Sophisticated attacks often require multiple stages:
@dn.tool
async def run_campaign(
    target_model: str,
    campaign_stages: list[dict],
) -> dict:
    """
    Run a multi-stage attack campaign.

    Args:
        target_model: Model to attack
        campaign_stages: List of stage configurations
            Each stage: {"goal": str, "attack_type": str, "depends_on": str | None}
    """
    results = {}

    for stage in campaign_stages:
        stage_name = stage["goal"][:30]

        # Check dependencies
        if stage.get("depends_on"):
            dep_result = results.get(stage["depends_on"])
            if not dep_result or not dep_result.get("success"):
                results[stage_name] = {"skipped": True, "reason": "dependency failed"}
                continue

        # Adapt goal based on previous stage results
        goal = stage["goal"]
        if stage.get("use_previous_output") and results:
            prev_output = list(results.values())[-1].get("best_prompt", "")
            goal = f"{goal}\n\nBuild on this successful approach: {prev_output}"

        # Run attack
        result = await run_jailbreak_attack(
            goal=goal,
            target_model=target_model,
            attack_type=stage.get("attack_type", "tap"),
        )

        results[stage_name] = result

    return {
        "stages": results,
        "overall_success": all(r.get("success") for r in results.values() if not r.get("skipped")),
    }

Integrating with AIRTBench

For comprehensive agent-based red teaming, see the AIRTBench agent. It demonstrates:
  • Containerized execution environments
  • Challenge-specific tooling
  • Performance measurement and logging
  • Scaling across multiple targets
The AIRTBench pattern—agents with execution environments solving security challenges—can be adapted to any red team workflow.

Observability

Track what your red team agent does:
import dreadnode as dn

@dn.task
async def red_team_session(target: str, objectives: list[str]) -> dict:
    """Tracked red team session."""
    dn.log_params(target=target, objectives=objectives)

    agent = dn.Agent(
        name="red-team-agent",
        model="openai/gpt-4o",
        tools=[run_jailbreak_attack, probe_target, analyze_attack_results],
        system_prompt=RED_TEAM_SYSTEM_PROMPT,
    )

    result = await agent.run(f"Target: {target}\nObjectives: {objectives}")

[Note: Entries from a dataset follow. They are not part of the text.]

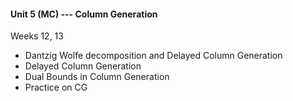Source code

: #### Unit 5 (MC) --- Column Generation

Weeks 12, 13

- Dantzig Wolfe decomposition and Delayed Column Generation
- Delayed Column Generation
- Dual Bounds in Column Generation
- Practice on CG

    # Extract all tool calls from messages
    all_tool_calls = [
        tc for msg in result.messages if msg.tool_calls for tc in msg.tool_calls
    ]

    # Log summary metrics
    dn.log_metric("total_tool_calls", len(all_tool_calls))
    dn.log_metric("conversation_turns", len(result.messages))

    return {
        "output": result.messages[-1].content,
        "tool_calls": [tc.function.name for tc in all_tool_calls],
    }

Best Practices

  1. Start simple — Begin with basic attack tools before adding customization. Test single attacks before building multi-stage campaigns.
  2. Use resilience hooks — Add backoff_on_ratelimit and backoff_on_error hooks for production runs to handle transient API failures automatically.
  3. Probe before attacking — Use analysis tools to understand target behavior, refusal patterns, and defenses before running expensive attack campaigns.
  4. Set resource limits — Constrain max_trials, add timeouts, and use stop conditions to prevent runaway costs and terminate early on success.
  5. Validate results manually — Agent-reported successes can be false positives. Manually verify that jailbreaks actually bypass defenses and produce harmful outputs.
  6. Log everything — Track all trials, tool calls, and results. Red team agents generate valuable data for understanding both successful and failed attack patterns.
  7. Test systematically — Cover multiple harm categories, attack surfaces (prompts, tools, context), and defense mechanisms rather than focusing on a single objective.
  8. Iterate on system prompts — The agent’s system prompt significantly affects strategy quality. Refine it based on observed behavior.